Platted in 1854, the area contained rental cottages constructed and inhabited originally by skilled German, Irish, Scots, and Welsh laborers. Neighborhood houses, which date primarily from the late 19th century, are small working-class cottages. The earliest house dates from 1857, the most recent from the 1940s.

The Danish influence was most apparent between 1870 and 1890. Sixty-three Danes resided there per the 1880 census, most of them skilled laborers in the building industry. In 1872, Danish Lutherans erected an Italian Romanesque brick church and parsonage on McCarty Street, which housed their societies and cultural events even after parishioners had departed the neighborhood. They sold the church, parish hall, and parsonage in 1956.

Italian immigrants, mostly of Sicilian origin, replaced the Danes and comprised nearly 90 percent of the neighborhood by 1910. They first attended St. Mary Catholic Church on Maryland Street, but when Methodists established an Italian mission in the neighborhood the Catholic archdiocese authorized the creation of an Italian national parish.

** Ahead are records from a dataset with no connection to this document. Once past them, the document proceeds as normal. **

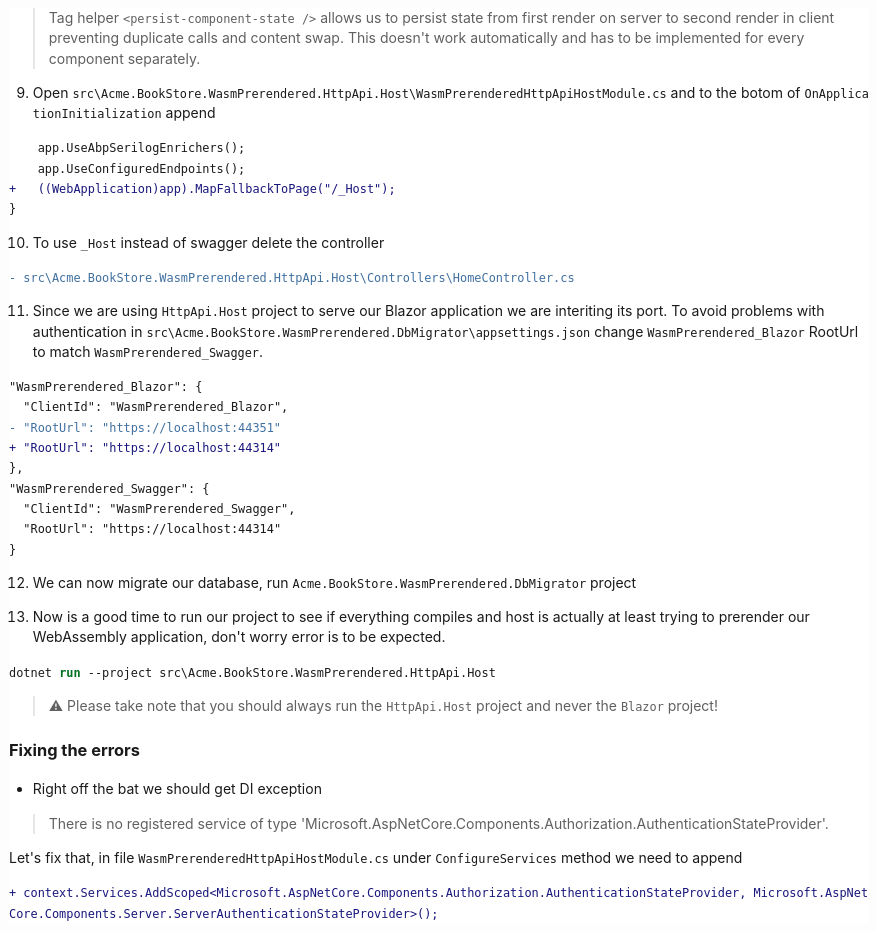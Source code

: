 > Tag helper `<persist-component-state />` allows us to persist state from first render on server to second render in client preventing duplicate calls and content swap. This doesn't work automatically and has to be implemented for every component separately.

9. Open `src\Acme.BookStore.WasmPrerendered.HttpApi.Host\WasmPrerenderedHttpApiHostModule.cs` and to the botom of `OnApplicationInitialization` append

```diff
    app.UseAbpSerilogEnrichers();
    app.UseConfiguredEndpoints();
+   ((WebApplication)app).MapFallbackToPage("/_Host");
}
```

10. To use `_Host` instead of swagger delete the controller
```diff
- src\Acme.BookStore.WasmPrerendered.HttpApi.Host\Controllers\HomeController.cs
```

11. Since we are using `HttpApi.Host` project to serve our Blazor application we are interiting its port. To avoid problems with authentication in `src\Acme.BookStore.WasmPrerendered.DbMigrator\appsettings.json` change `WasmPrerendered_Blazor` RootUrl to match `WasmPrerendered_Swagger`.

```diff
"WasmPrerendered_Blazor": {
  "ClientId": "WasmPrerendered_Blazor",
- "RootUrl": "https://localhost:44351"
+ "RootUrl": "https://localhost:44314"
},
"WasmPrerendered_Swagger": {
  "ClientId": "WasmPrerendered_Swagger",
  "RootUrl": "https://localhost:44314"
}
```

12. We can now migrate our database, run `Acme.BookStore.WasmPrerendered.DbMigrator` project

13. Now is a good time to run our project to see if everything compiles and host is actually at least trying to prerender our WebAssembly application, don't worry error is to be expected.

```ps
dotnet run --project src\Acme.BookStore.WasmPrerendered.HttpApi.Host
```

> ⚠ Please take note that you should always run the `HttpApi.Host` project and never the `Blazor` project!
### Fixing the errors

* Right off the bat we should get DI exception
> There is no registered service of type 'Microsoft.AspNetCore.Components.Authorization.AuthenticationStateProvider'.

Let's fix that, in file `WasmPrerenderedHttpApiHostModule.cs` under `ConfigureServices` method we need to append

```diff
+ context.Services.AddScoped<Microsoft.AspNetCore.Components.Authorization.AuthenticationStateProvider, Microsoft.AspNetCore.Components.Server.ServerAuthenticationStateProvider>();
```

Located at Stevens and East streets, Holy Rosary Church, an Italian Renaissance structure (begun 1911, completed 1925), was the first of three Italian national parishes in Indiana. A school, established adjacent to the church in 1924, educated parish children until its closing in 1957. The Latin School, founded in 1955 to prepare boys for the priesthood, occupied the building from 1957 to 1977. The neighborhood, located close to the city’s rail lines, markets, and warehouses, provided an ideal residence for the Italians who were employed almost exclusively in produce businesses.

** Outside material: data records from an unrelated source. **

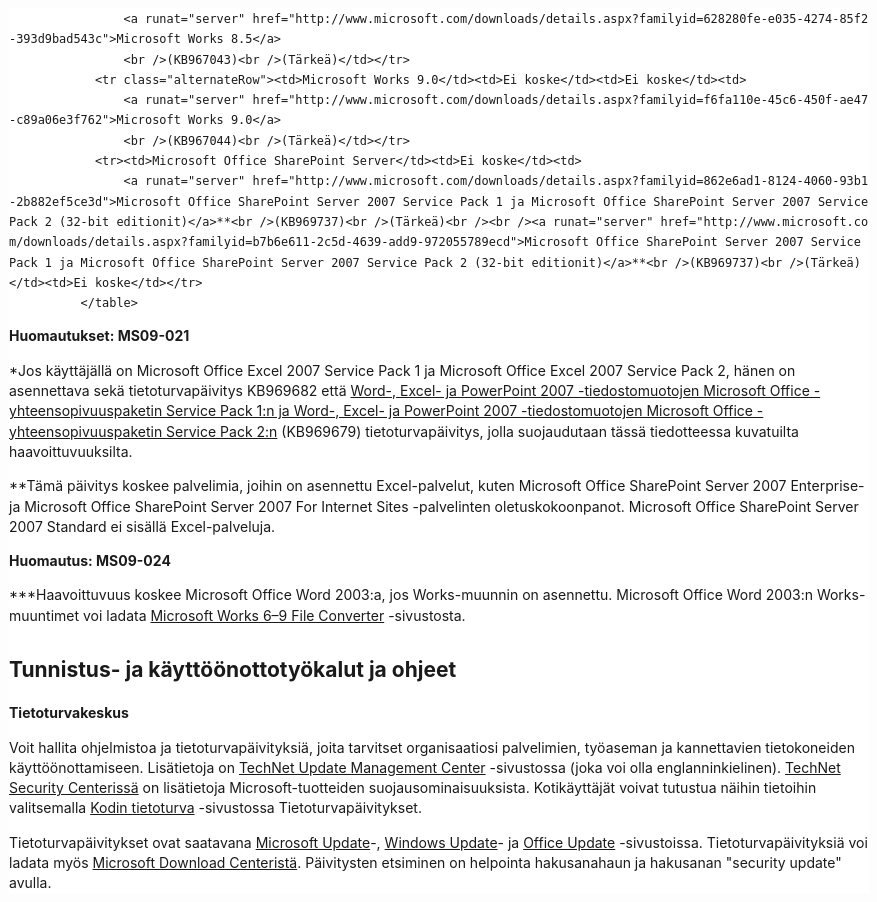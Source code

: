                     <a runat="server" href="http://www.microsoft.com/downloads/details.aspx?familyid=628280fe-e035-4274-85f2-393d9bad543c">Microsoft Works 8.5</a>
                    <br />(KB967043)<br />(Tärkeä)</td></tr>
                <tr class="alternateRow"><td>Microsoft Works 9.0</td><td>Ei koske</td><td>Ei koske</td><td>
                    <a runat="server" href="http://www.microsoft.com/downloads/details.aspx?familyid=f6fa110e-45c6-450f-ae47-c89a06e3f762">Microsoft Works 9.0</a>
                    <br />(KB967044)<br />(Tärkeä)</td></tr>
                <tr><td>Microsoft Office SharePoint Server</td><td>Ei koske</td><td>
                    <a runat="server" href="http://www.microsoft.com/downloads/details.aspx?familyid=862e6ad1-8124-4060-93b1-2b882ef5ce3d">Microsoft Office SharePoint Server 2007 Service Pack 1 ja Microsoft Office SharePoint Server 2007 Service Pack 2 (32-bit editionit)</a>**<br />(KB969737)<br />(Tärkeä)<br /><br /><a runat="server" href="http://www.microsoft.com/downloads/details.aspx?familyid=b7b6e611-2c5d-4639-add9-972055789ecd">Microsoft Office SharePoint Server 2007 Service Pack 1 ja Microsoft Office SharePoint Server 2007 Service Pack 2 (32-bit editionit)</a>**<br />(KB969737)<br />(Tärkeä)</td><td>Ei koske</td></tr>
              </table>


**Huomautukset: MS09-021**

\*Jos käyttäjällä on Microsoft Office Excel 2007 Service Pack 1 ja Microsoft Office Excel 2007 Service Pack 2, hänen on asennettava sekä tietoturvapäivitys KB969682 että [Word-, Excel- ja PowerPoint 2007 -tiedostomuotojen Microsoft Office -yhteensopivuuspaketin Service Pack 1:n ja Word-, Excel- ja PowerPoint 2007 -tiedostomuotojen Microsoft Office -yhteensopivuuspaketin Service Pack 2:n](http://www.microsoft.com/downloads/details.aspx?familyid=?...?) (KB969679) tietoturvapäivitys, jolla suojaudutaan tässä tiedotteessa kuvatuilta haavoittuvuuksilta.

\*\*Tämä päivitys koskee palvelimia, joihin on asennettu Excel-palvelut, kuten Microsoft Office SharePoint Server 2007 Enterprise- ja Microsoft Office SharePoint Server 2007 For Internet Sites -palvelinten oletuskokoonpanot. Microsoft Office SharePoint Server 2007 Standard ei sisällä Excel-palveluja.

**Huomautus: MS09-024**

\*\*\*Haavoittuvuus koskee Microsoft Office Word 2003:a, jos Works-muunnin on asennettu. Microsoft Office Word 2003:n Works-muuntimet voi ladata [Microsoft Works 6–9 File Converter](http://www.microsoft.com/downloads/details.aspx?familyid=bf41401e-70fa-465d-ae2e-cf44dbf05297&displaylang=en) -sivustosta.

## Tunnistus- ja käyttöönottotyökalut ja ohjeet

**Tietoturvakeskus**

Voit hallita ohjelmistoa ja tietoturvapäivityksiä, joita tarvitset organisaatiosi palvelimien, työaseman ja kannettavien tietokoneiden käyttöönottamiseen. Lisätietoja on [TechNet Update Management Center](http://go.microsoft.com/fwlink/?linkid=69903) -sivustossa (joka voi olla englanninkielinen). [TechNet Security Centerissä](http://go.microsoft.com/fwlink/?linkid=21171) on lisätietoja Microsoft-tuotteiden suojausominaisuuksista. Kotikäyttäjät voivat tutustua näihin tietoihin valitsemalla [Kodin tietoturva](http://go.microsoft.com/fwlink/?linkid=85102) -sivustossa Tietoturvapäivitykset.

Tietoturvapäivitykset ovat saatavana [Microsoft Update](http://go.microsoft.com/fwlink/?linkid=40747)-, [Windows Update](http://go.microsoft.com/fwlink/?linkid=21130)- ja [Office Update](http://go.microsoft.com/fwlink/?linkid=21135) -sivustoissa. Tietoturvapäivityksiä voi ladata myös [Microsoft Download Centeristä](http://go.microsoft.com/fwlink/?linkid=21129). Päivitysten etsiminen on helpointa hakusanahaun ja hakusanan "security update" avulla.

The area’s Italian population has steadily declined in the 21st century though it remains the Italian center of the city. The Italian Festival, held at Holy Rosary each June since 1984, raises money for ongoing building maintenance. When the archdiocese proposed closing the church in 1991-1992, parishioners successfully rallied to prevent its discontinuation. 

The commercial/residential corridor along Virginia Avenue has witnessed a surge in growth. Though some historic commercial structures remain, the Indianapolis Cultural Trail, finished in 2013, runs along Virginia Avenue and has changed the landscape. The trail has attracted bicyclists and pedestrians and accelerated demand for housing and retail.

City-County Council members and professional athletes call the area home. Developers have mindfully integrated modern structures into the area while preserving Holy Rosary-Danish Church’s historic integrity. Though the district was listed on the National Register of Historic Places in 1986, the Indianapolis Historic Preservation Committee (IHPC) has not designated it as a locally protected historic district. Growth, therefore, has come faster to the northeast side of Virginia Avenue relative to the opposite side, Fletcher Place, which is an IHPC-designated locally protected historic district in addition to being listed on the National Register. Commercial corridors along East Street retain scattered historic commercial structures, while the Eli Lilly And Company complex looms along the western edge.